移動した私達は、睦月が淹れてくれたお茶をすすりながら、早速核心の話に入った。

「カプセルの場所…養育施設もそうなんだが、たぶんその前の段階の方が正体がつかめないんだ」

「その前の段階って卵の事?」

睦月は返事の代わりに、私の瞳をみつめながら首を縦に振った。

「俺たちはさっきの交配所で、繁殖期に三日間交配を行なうのは知っているよな」

「うん。弥生からその話は聞いているわ。三日で三人と交配するって」

「そうだ。それで高い確率で女性は妊娠する。まあ、繁殖期にするんだから当然だが…そして三ヵ月後に卵を排卵所で産む。それが大体、年に二回だ結構多いだろ?それに対して社会人として表に出る人数は少ないんだ。だからこそいろいろ確認したい事がある。社会に出てくる以外の卵は全部死んでいるんだろうかってね」

「社会に出てくる人数と卵の個数か…それは気になるわね。自分の遺伝子を受け継いだ卵が、無事生まれているのかもわからないんでしょ?」

私が聞くと、睦月はちょっと複雑そうな顔をしながらも、首を縦に動かした。自分の遺伝子が繋がっているのかどうかもわからない。それは、どんな気持ちなんだろう?

「確認したかったんだけど、俺はアストラル体にはなれないし、弥生もアストラル面では動けるけど、こっちの世界はアストラル体で動けないらしいんだ」

「それが不思議なのよね…私は向こうの世界も自由に動いていたけど…個人差があるのか…それとも何かがあるのか」

「そう言う瑞樹は、こっちで動けるのか?」

「大丈夫よ。まかせて」

睦月の質問に私は自信を持って答える。何故なら、大丈夫なように上田先生に修行してもらったからだ。弥生の姿のアストラル体を維持するのと共に、私はいろいろな事態に対応できるように、吸収できる物はすべて教えてもらったのだ。

「すごいな…瑞樹は」

「すごくはないわ。たぶん偶然が重なっただけ、アストラル面で弥生に出会ったのも、アストラル面以外も移動できるのも、何でも知っている先生に出会ったことも…私は選ばれたんじゃないの。全部が偶然だと思ってる」

そうだ。私は運命なんてものは信じない。

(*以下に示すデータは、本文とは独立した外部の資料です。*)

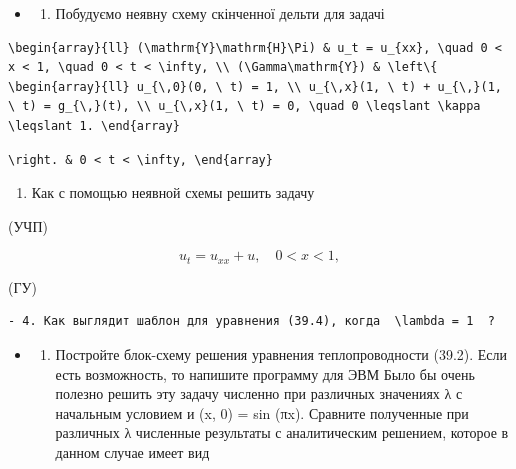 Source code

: \documentclass[
  ukrainian,
]{article}
\providecommand{\tightlist}{%
  \setlength{\itemsep}{0pt}\setlength{\parskip}{0pt}}
\begin{document}
\begin{itemize}
\tightlist
\item
  \begin{enumerate}
  \def\labelenumi{\arabic{enumi}.}
  \setcounter{enumi}{1}
  \tightlist
  \item
    Побудуємо неявну схему скінченної дельти для задачі
  \end{enumerate}
\end{itemize}

\begin{verbatim}
\begin{array}{ll} (\mathrm{Y}\mathrm{H}\Pi) & u_t = u_{xx}, \quad 0 < x < 1, \quad 0 < t < \infty, \\ (\Gamma\mathrm{Y}) & \left\{ \begin{array}{ll} u_{\,0}(0, \ t) = 1, \\ u_{\,x}(1, \ t) + u_{\,}(1, \ t) = g_{\,}(t), \\ u_{\,x}(1, \ t) = 0, \quad 0 \leqslant \kappa \leqslant 1. \end{array}
\end{verbatim}

\begin{verbatim}
\right. & 0 < t < \infty, \end{array}
\end{verbatim}

\begin{enumerate}
\def\labelenumi{\arabic{enumi}.}
\setcounter{enumi}{2}
\tightlist
\item
  Как с помощью неявной схемы решить задачу
\end{enumerate}

(УЧП)

\[
u_t = u_{xx} + u, \quad 0 < x < 1,
\]

(ГУ)

\begin{verbatim}
- 4. Как выглядит шаблон для уравнения (39.4), когда  \lambda = 1  ?
\end{verbatim}

\begin{itemize}
\tightlist
\item
  \begin{enumerate}
  \def\labelenumi{\arabic{enumi}.}
  \setcounter{enumi}{4}
  \tightlist
  \item
    Постройте блок-схему решения уравнения теплопроводности (39.2). Если
    есть возможность, то напишите программу для ЭВМ Было бы очень
    полезно решить эту задачу численно при различных значениях λ с
    начальным условием и (x, 0) = sin (πx). Сравните полученные при
    различных λ численные результаты с аналитическим решением, которое в
    данном случае имеет вид
  \end{enumerate}
\end{itemize}
\end{document}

すべては偶然によって出会ったり、出来たりするもの。だから努力によっては、その偶然をいろんな形に持っていく事が出来るし、流れているものを止めることもできるはずなんだ。

「偶然か…普通はそれが運命って言うんだろうけどな」

「運命なんて言葉は駄目。それを使ったら人間駄目になるわ。運命だから仕方がない…運命だから変えようがない…そんな考えになっちゃう。だから、私は偶然が好き。偶然で弥生に出会ってしまったんだから、今の歴史の流れも偶然で変えることができるかもしれない。それが良いと思わない?」

「運命は駄目か…面白い考え方するな瑞樹」

「考え方は人それぞれよ。自分がそれがいいって思った方を取ればいいの。自分が最善だと思う考え方をね。だから私にとっては、すべてが必然な訳ではなくて、偶然なのよ」

「それで、今までやってきてるんだろ。それで良いなら俺は従うよ。瑞樹の力が無ければ、今回の計画は達成できないんだからな」

「うん。ありがとう。あっ、そうだ!もう一つ私行きたい所があるの」

「行きたいところ?」

「うん。ここは絶対行っておきたい」

「それって何処だい?」

私が行きたい場所…それは、私達の産まれた場所。私はゆっくりと天井を指した。

「地上よ」

「地上…か」

睦月は私に意外な顔を向ける。どうしてだろう?私にとってはこの異常な世界が創られた理由の一番が地上にあると思っている。だって地上に人間が住めなくなったから、住む場所を地下に求めた訳で、それでも人間はキマイラを除いて滅びてしまった。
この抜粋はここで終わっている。